The lift cords 12 enter the cord lock 1 between front walls 5 and 6
after passing from the window covering material. They pass over
spacer rod 24, over wheel 21 and exit the cord lock between bottom
walls 7 and 8. When the cams 13 through 16 are in the locked
position shown in FIG. 2, each lift cord is pinched between a cam
and a roller and the teeth 18 on each cam press into the cord. If
one pulls on a lift cord where the cord passes through the blind
slats or other window covering material, the cord will not move.
Hence, a child pulling a lift cord away from the window covering
material in a fully lowered blind could not create a loop in the
cord. The lift cord would not move. Furthermore, the bottom rail of
the blind cannot be lowered when the cams are in the locked
position shown in FIG. 2. To raise the blind an operator pulls on
the portion of the cord below the bottom of the cord lock. As can
be seen in FIG. 3 that force turns wheel 21 and moves the cam to a
first unlocked position. As the lift cords 12 are pulled to raise
the blind, the cams ride on the lift cords. When the operator
releases the lift cords the weight of the blind causes the lift
cords to move in the opposite direction. As that motion begins the
teeth 18 in the cams quickly engage the lift cords locking the
blind in place. Once again the blind is in the locked position
shown in FIG. 2. Teeth 18 should be angled to enable the cord to be
easily released when pulled by the operator.
[0042] A movable cam lock or carriage 30, positioned between cams
14 and 15, has a slot 32 that enables the carriage to move back and
forth over pin 20. A spring 34 is connected between pin 33 in the
carriage and rod 24 biasing the carriage 30 to the locked position
of FIG. 2. Pins 35 and 36 extend through the carriage 30 toward the
sidewalls 3 and 4 of the housing 2. The pins 35 and 36 are
positioned to capture the cams 13, 14, 15 and 16 between them.
Consequently, the cam lock limits the movement of the cams.
Movement of the carriage from the locked position shown in FIG. 2
to the release position shown in FIG. 4 will engage and move the
cams 13, 14, 15 and 16 to a second unlocked position. Since the
cams are now away from the lift cords those cords are free to move
in either direction. Unless the lift cords are being held by the
operator, the weight of the shade will pull the lift cords through
the cord lock until the bottom rail hits the window sill or is
otherwise restrained. The carriage can be moved to the release
position by pulling on the release cord 11 shown in FIG. 1.

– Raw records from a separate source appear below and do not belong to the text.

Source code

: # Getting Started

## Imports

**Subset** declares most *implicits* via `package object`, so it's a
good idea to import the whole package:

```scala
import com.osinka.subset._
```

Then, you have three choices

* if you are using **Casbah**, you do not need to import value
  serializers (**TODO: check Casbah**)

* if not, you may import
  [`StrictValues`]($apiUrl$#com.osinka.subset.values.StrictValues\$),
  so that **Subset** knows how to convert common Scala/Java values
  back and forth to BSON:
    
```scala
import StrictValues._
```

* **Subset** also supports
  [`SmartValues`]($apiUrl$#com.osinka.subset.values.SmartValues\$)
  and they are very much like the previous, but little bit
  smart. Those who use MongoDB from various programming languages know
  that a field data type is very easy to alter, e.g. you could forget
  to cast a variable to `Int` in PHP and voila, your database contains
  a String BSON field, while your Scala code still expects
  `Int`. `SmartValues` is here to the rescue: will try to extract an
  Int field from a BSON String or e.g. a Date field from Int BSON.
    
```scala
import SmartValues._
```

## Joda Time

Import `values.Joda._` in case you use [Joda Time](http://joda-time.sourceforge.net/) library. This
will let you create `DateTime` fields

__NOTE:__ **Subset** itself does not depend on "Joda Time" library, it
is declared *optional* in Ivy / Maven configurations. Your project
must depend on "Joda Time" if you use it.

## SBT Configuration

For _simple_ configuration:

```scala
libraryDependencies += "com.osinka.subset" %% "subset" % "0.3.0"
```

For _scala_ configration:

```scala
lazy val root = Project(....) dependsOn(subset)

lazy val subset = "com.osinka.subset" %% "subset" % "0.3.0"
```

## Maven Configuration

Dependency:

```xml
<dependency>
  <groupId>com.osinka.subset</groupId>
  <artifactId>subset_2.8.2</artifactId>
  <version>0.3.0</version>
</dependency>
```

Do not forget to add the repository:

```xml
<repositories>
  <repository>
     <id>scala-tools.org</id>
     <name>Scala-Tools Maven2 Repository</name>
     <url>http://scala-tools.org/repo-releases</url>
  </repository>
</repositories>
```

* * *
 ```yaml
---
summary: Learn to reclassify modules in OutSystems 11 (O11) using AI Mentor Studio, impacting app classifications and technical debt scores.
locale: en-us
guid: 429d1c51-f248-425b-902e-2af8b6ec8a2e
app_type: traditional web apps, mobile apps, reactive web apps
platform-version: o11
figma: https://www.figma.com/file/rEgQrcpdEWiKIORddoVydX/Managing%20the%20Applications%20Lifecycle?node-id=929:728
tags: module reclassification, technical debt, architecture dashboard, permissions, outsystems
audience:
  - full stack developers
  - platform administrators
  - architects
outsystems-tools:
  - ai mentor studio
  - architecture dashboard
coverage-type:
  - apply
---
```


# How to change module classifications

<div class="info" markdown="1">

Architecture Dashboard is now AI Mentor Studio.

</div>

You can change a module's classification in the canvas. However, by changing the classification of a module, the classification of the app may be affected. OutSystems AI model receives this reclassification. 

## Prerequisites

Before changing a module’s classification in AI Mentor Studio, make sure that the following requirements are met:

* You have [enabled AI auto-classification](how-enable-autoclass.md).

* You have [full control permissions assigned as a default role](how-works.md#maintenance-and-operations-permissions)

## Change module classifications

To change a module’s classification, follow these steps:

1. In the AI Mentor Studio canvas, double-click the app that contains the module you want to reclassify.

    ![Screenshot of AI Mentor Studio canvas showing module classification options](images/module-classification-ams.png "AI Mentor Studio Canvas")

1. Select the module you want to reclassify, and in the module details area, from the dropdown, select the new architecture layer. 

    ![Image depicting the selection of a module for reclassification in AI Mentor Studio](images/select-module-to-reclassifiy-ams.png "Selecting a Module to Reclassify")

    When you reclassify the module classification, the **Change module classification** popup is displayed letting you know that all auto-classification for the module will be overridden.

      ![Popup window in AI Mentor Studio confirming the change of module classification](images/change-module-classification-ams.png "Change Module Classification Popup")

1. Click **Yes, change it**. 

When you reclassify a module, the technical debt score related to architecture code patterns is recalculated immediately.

[0043] Having explained the operation of the cord lock, it should
now be apparent how a blind equipped with our cord lock is
operated. To raise the blind, an operator pulls the lift cords. To
lower the shade, the operator pulls the release cord. It is not
necessary to move the lift cords to one side through a plane
parallel to the blind or through a plane perpendicular to the blind
to lock or unlock the cord lock. This is another advantage over
many conventional cord locks.
[0044] In a second present preferred embodiment of our cord lock
40, shown in FIGS. 7, 8 and 9, the cam lock contains a pair of
locking drums 41 and 42 in place of the carriage 30 of the first
embodiment. In this embodiment, pin 47 extends through the housing
39 and carries the first locking drum 41 and four cams 43, two on
each side of the locking drum 41. A second pin 45 extends through
the housing and carries second locking drum 42 and two wheels 46,
two on each side of the second locking drum. As in the first
embodiment, a lift cord 12 passes between each set of cams and
wheels. A slot 49 is provided in the first locking drum 41 which
receives a pin 48 in the second locking drum 42. This slot and pin
arrangement causes the two locking drums to move together. A spring
50 extends from pin 51 on the first locking drum 41 to a pin 52
extending from the housing as shown in FIG. 8. This biases the
locking drums to the locked position shown in FIG. 7. If desired
the spring could be connected between the second locking drum and
the housing. A release cord 56 extends from pin 54 on locking wheel
42, passes over rod 53 and exits the bottom of the cord lock. The
bottom 38 of the housing has a passage 60 through which the lift
cords 12 pass. We prefer to provide guide pins 62 in the passage 60
to separate adjacent lift cords. Pulling the lift cords from below
the cord lock moves the cams to an unlocked position shown in FIG.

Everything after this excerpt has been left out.